Full Report
Doubts Mount About That December ‘Hogs and Pigs’ Report As Supply Far Exceeds Estimates And Speculators Jump Ship
December Hogs and Pigs Report
Following the release of USDA’s December ‘Hogs and Pigs’ report, there was broad expectation that pork supplies would remain limited through at least spring. The inventory of market hogs, which are hogs that will be marketed between December and May, was estimated at 66.966 million head. That is down 1.355 million head or 2% compared to last year. The breakdown of this inventory into subgroups, depending on weight, also showed that all subgroups were down about 2% from a year ago.

So far, the supply of hogs coming to market has differed greatly from expectations. Through the week ending January 28, weekly slaughter has been a total of 19.173 million head. That is just 22k head or 0.1% lower than a year ago. Market participants would be justified to ask whether that shortfall of 1.3 million hogs is still in the cards or if USDA simply understated the inventory.

Judging by the reaction of speculators, market seems to believe that USDA missed the mark.
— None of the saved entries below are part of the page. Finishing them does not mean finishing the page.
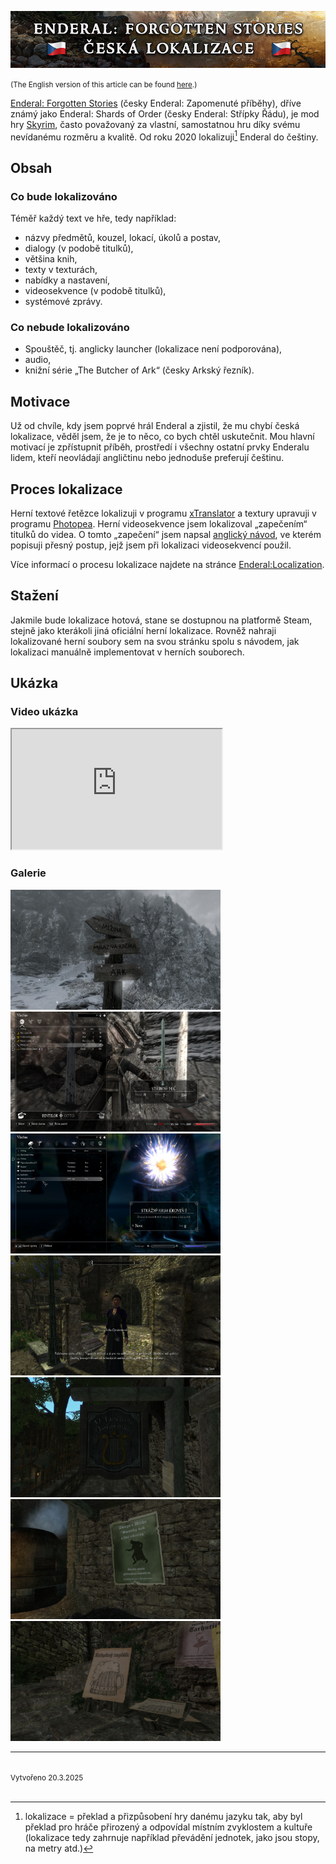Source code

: <p align="center">
  <img src="images/enderal_banner_cz.png" alt="Banner" />
</p>

<small>(The English version of this article can be found [here](enderal-localization-en.md).)</small>

[Enderal: Forgotten Stories](https://store.steampowered.com/app/933480/Enderal_Forgotten_Stories/) (česky Enderal: Zapomenuté příběhy), dříve známý jako Enderal: Shards of Order (česky Enderal: Střípky Řádu), je mod hry [Skyrim](https://store.steampowered.com/app/72850/The_Elder_Scrolls_V_Skyrim/), často považovaný za vlastní, samostatnou hru díky svému nevídanému rozměru a kvalitě. Od roku 2020 lokalizuji[^1] Enderal do češtiny.

## Obsah

### Co bude lokalizováno

Téměř každý text ve hře, tedy například:

- názvy předmětů, kouzel, lokací, úkolů a postav,
- dialogy (v podobě titulků),
- většina knih,
- texty v texturách,
- nabídky a nastavení,
- videosekvence (v podobě titulků),
- systémové zprávy.

### Co nebude lokalizováno

- Spouštěč, tj. anglicky launcher (lokalizace není podporována),
- audio,
- knižní série „The Butcher of Ark“ (česky Arkský řezník).

## Motivace

Už od chvíle, kdy jsem poprvé hrál Enderal a zjistil, že mu chybí česká lokalizace, věděl jsem, že je to něco, co bych chtěl uskutečnit. Mou hlavní motivací je zpřístupnit příběh, prostředí i všechny ostatní prvky Enderalu lidem, kteří neovládají angličtinu nebo jednoduše preferují češtinu.

## Proces lokalizace

Herní textové řetězce lokalizuji v programu [xTranslator](https://www.nexusmods.com/skyrimspecialedition/mods/134) a textury upravuji v programu [Photopea](https://www.photopea.com). Herní videosekvence jsem lokalizoval „zapečením“ titulků do videa. O tomto „zapečení“ jsem napsal [anglický návod](subtitles.md), ve kterém popisuji přesný postup, jejž jsem při lokalizaci videosekvencí použil.

Více informací o procesu lokalizace najdete na stránce [Enderal:Localization](https://en.wiki.sureai.net/Enderal:Localization).

## Stažení

Jakmile bude lokalizace hotová, stane se dostupnou na platformě Steam, stejně jako kterákoli jiná oficiální herní lokalizace. Rovněž nahraji lokalizované herní soubory sem na svou stránku spolu s návodem, jak lokalizaci manuálně implementovat v herních souborech.

## Ukázka

### Video ukázka

<iframe style="width: 35vw; height: 20vw;"
    src="https://www.youtube.com/embed/WR9Hxv33W0k?cc_load_policy=0" allowfullscreen>
</iframe>

### Galerie

<img data-enlargeable style="width: 35vw; height: 20vw; position: relative; cursor: zoom-in;" src="images/enderal_image_1.jpg" alt="Ukázka překladu 1" />

<img data-enlargeable style="width: 35vw; height: 20vw; position: relative; cursor: zoom-in;" src="images/enderal_image_2.jpg" alt="Ukázka překladu 2" />

<img data-enlargeable style="width: 35vw; height: 20vw; position: relative; cursor: zoom-in;" src="images/enderal_image_3.jpg" alt="Ukázka překladu 3" />

<img data-enlargeable style="width: 35vw; height: 20vw; position: relative; cursor: zoom-in;" src="images/enderal_image_4.jpg" alt="Ukázka překladu 4" />

<img data-enlargeable style="width: 35vw; height: 20vw; position: relative; cursor: zoom-in;" src="images/enderal_image_5.jpg" alt="Ukázka překladu 5" />

<img data-enlargeable style="width: 35vw; height: 20vw; position: relative; cursor: zoom-in;" src="images/enderal_image_6.jpg" alt="Ukázka překladu 6" />

<img data-enlargeable style="width: 35vw; height: 20vw; position: relative; cursor: zoom-in;" src="images/enderal_image_7.jpg" alt="Ukázka překladu 7" />

<br>

<hr />

[^1]: lokalizace = překlad a přizpůsobení hry danému jazyku tak, aby byl překlad pro hráče přirozený a odpovídal místním zvyklostem a kultuře (lokalizace tedy zahrnuje například převádění jednotek, jako jsou stopy, na metry atd.)

<br>
<small>Vytvořeno 20.3.2025</small>
<br><br>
At the start of the year speculative funds held a net long position of around 50k contracts in lean hogs. As of January 24, managed money net position in lean hog futures was a negative 5,240 contracts. In other words, speculators now hold a net short position in the lean hog futures contract.
Higher Belly Inventory
The higher-than-expected supply coming to market, ample freezer stocks for some products and increased competition at retail have all combined to pressure the pork cutout. At the end of last week the pork cutout was at $79.25/cwt, down $17/cwt (-18%) from a year ago. The chart below outlines what has contributed to this sharp decline in wholesale pork values. By far the biggest contributor were bellies. They accounted for $11.6 out of the $17 decline in the value of the cutout.
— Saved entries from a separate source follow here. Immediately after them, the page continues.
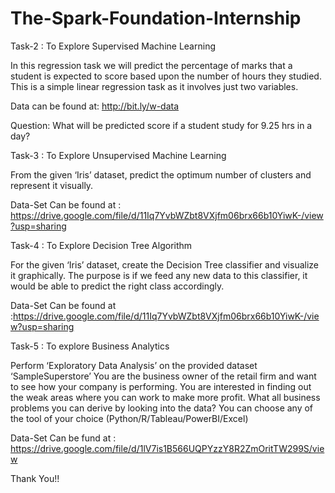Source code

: # The-Spark-Foundation-Internship

Task-2 : To Explore Supervised Machine Learning 

In this regression task we will predict the percentage of
marks that a student is expected to score based upon the
number of hours they studied. This is a simple linear
regression task as it involves just two variables. 

Data can be found at: http://bit.ly/w-data

Question: What will be predicted score if a student study for 9.25 hrs in a day?

Task-3 : To Explore Unsupervised Machine Learning

From the given ‘Iris’ dataset, predict the optimum number of
clusters and represent it visually.

Data-Set Can be found at : https://drive.google.com/file/d/11Iq7YvbWZbt8VXjfm06brx66b10YiwK-/view?usp=sharing

Task-4 : To Explore Decision Tree Algorithm

For the given ‘Iris’ dataset, create the Decision Tree classifier and
visualize it graphically. The purpose is if we feed any new data to this
classifier, it would be able to predict the right class accordingly.

Data-Set Can be found at :https://drive.google.com/file/d/11Iq7YvbWZbt8VXjfm06brx66b10YiwK-/view?usp=sharing

Task-5 : To explore Business Analytics

Perform ‘Exploratory Data Analysis’ on the provided dataset
‘SampleSuperstore’
You are the business owner of the retail firm and want to see
how your company is performing. You are interested in finding
out the weak areas where you can work to make more profit.
What all business problems you can derive by looking into the
data? You can choose any of the tool of your choice
(Python/R/Tableau/PowerBI/Excel)

Data-Set Can be fund at : https://drive.google.com/file/d/1lV7is1B566UQPYzzY8R2ZmOritTW299S/view

Thank You!!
Starting in December, we have been warning about the impact that heavy belly inventories could have on overall pork pricing in Q1. USDA reported that at the end of December there were 63 million pounds of bellies in cold storage. This was not as high as we thought the inventory could be. However, it is still quite large and 66% higher than a year and 45% higher than the five year average. With slaughter at +2.5M each week in January, and plenty of bellies already in the freezer, spot belly prices have been under pressure.
Pork Cutout Breakdown
Loins have been weak as well. They are down 18% from the same period last year and contributing about $4.6/cwt to the decline in the cutout. Increased competition at retail from chicken and ample spot supply have kept belly prices below year ago levels.
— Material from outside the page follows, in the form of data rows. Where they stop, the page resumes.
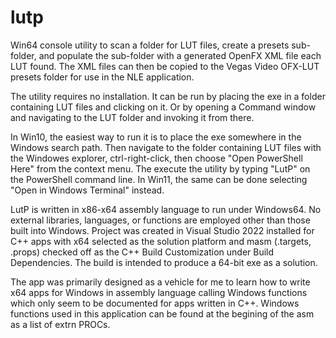 # lutp
Win64 console utility to scan a folder for LUT files, create a presets sub-folder, and populate the sub-folder with a generated OpenFX XML file each LUT found.  The XML files can then be copied to the Vegas Video OFX-LUT presets folder for use in the NLE application.  

The utility requires no installation. It can be run by placing the exe in a folder containing LUT files and clicking on it. Or by opening a Command window and navigating to the LUT folder and invoking it from there.

In Win10, the easiest way to run it is to place the exe somewhere in the Windows search path. Then navigate to the folder containing LUT files with the Windowes explorer, ctrl-right-click, then choose "Open PowerShell Here" from the context menu. The execute the utility by typing "LutP" on the PowerShell command line. In Win11, the same can be done selecting "Open in Windows Terminal" instead.  

LutP is written in x86-x64 assembly language to run under Windows64.  No external libraries, languages, or functions are employed other than those built into Windows.  Project was created in Visual Studio 2022 installed for C++ apps with x64 selected as the solution platform and masm (.targets, .props) checked off as the C++ Build Customization under Build Dependencies. The build is intended to produce a 64-bit exe as a solution.

The app was primarily designed as a vehicle for me to learn how to write x64 apps for Windows in assembly language calling Windows functions which only seem to be documented for apps written in C++. Windows functions used in this application can be found at the begining of the asm as a list of extrn PROCs.
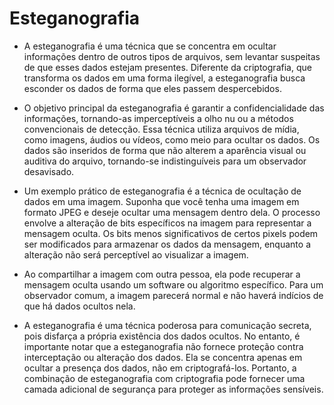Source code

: # Esteganografia

* A esteganografia é uma técnica que se concentra em ocultar informações dentro de outros tipos de arquivos, sem levantar suspeitas de que esses dados estejam presentes. Diferente da criptografia, que transforma os dados em uma forma ilegível, a esteganografia busca esconder os dados de forma que eles passem despercebidos.

* O objetivo principal da esteganografia é garantir a confidencialidade das informações, tornando-as imperceptíveis a olho nu ou a métodos convencionais de detecção. Essa técnica utiliza arquivos de mídia, como imagens, áudios ou vídeos, como meio para ocultar os dados. Os dados são inseridos de forma que não alterem a aparência visual ou auditiva do arquivo, tornando-se indistinguíveis para um observador desavisado.

* Um exemplo prático de esteganografia é a técnica de ocultação de dados em uma imagem. Suponha que você tenha uma imagem em formato JPEG e deseje ocultar uma mensagem dentro dela. O processo envolve a alteração de bits específicos na imagem para representar a mensagem oculta. Os bits menos significativos de certos pixels podem ser modificados para armazenar os dados da mensagem, enquanto a alteração não será perceptível ao visualizar a imagem.

* Ao compartilhar a imagem com outra pessoa, ela pode recuperar a mensagem oculta usando um software ou algoritmo específico. Para um observador comum, a imagem parecerá normal e não haverá indícios de que há dados ocultos nela.

* A esteganografia é uma técnica poderosa para comunicação secreta, pois disfarça a própria existência dos dados ocultos. No entanto, é importante notar que a esteganografia não fornece proteção contra interceptação ou alteração dos dados. Ela se concentra apenas em ocultar a presença dos dados, não em criptografá-los. Portanto, a combinação de esteganografia com criptografia pode fornecer uma camada adicional de segurança para proteger as informações sensíveis.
Picnics have come under pressure since the start of the year. That’s not unusual considering the slowdown in demand in Q1 and lack of any significant export demand from Asia. Rib inventories remain heavy, and this is keeping rib prices low for the moment. Ham market is the only item bucking the trend as Mexico demand remains robust. Freezer inventories at the end of December were 13% lower than a year ago. Additionally, processors are getting ready for Easter business. Still, boneless ham prices are far lower than expected at this time, an indication of slowing domestic demand. In all, pork prices are off to a slow start. Market participants are paying close attention to the trend in hog/pork supplies for Q1. They are likely starting to adjust expectations for late spring and summer as well.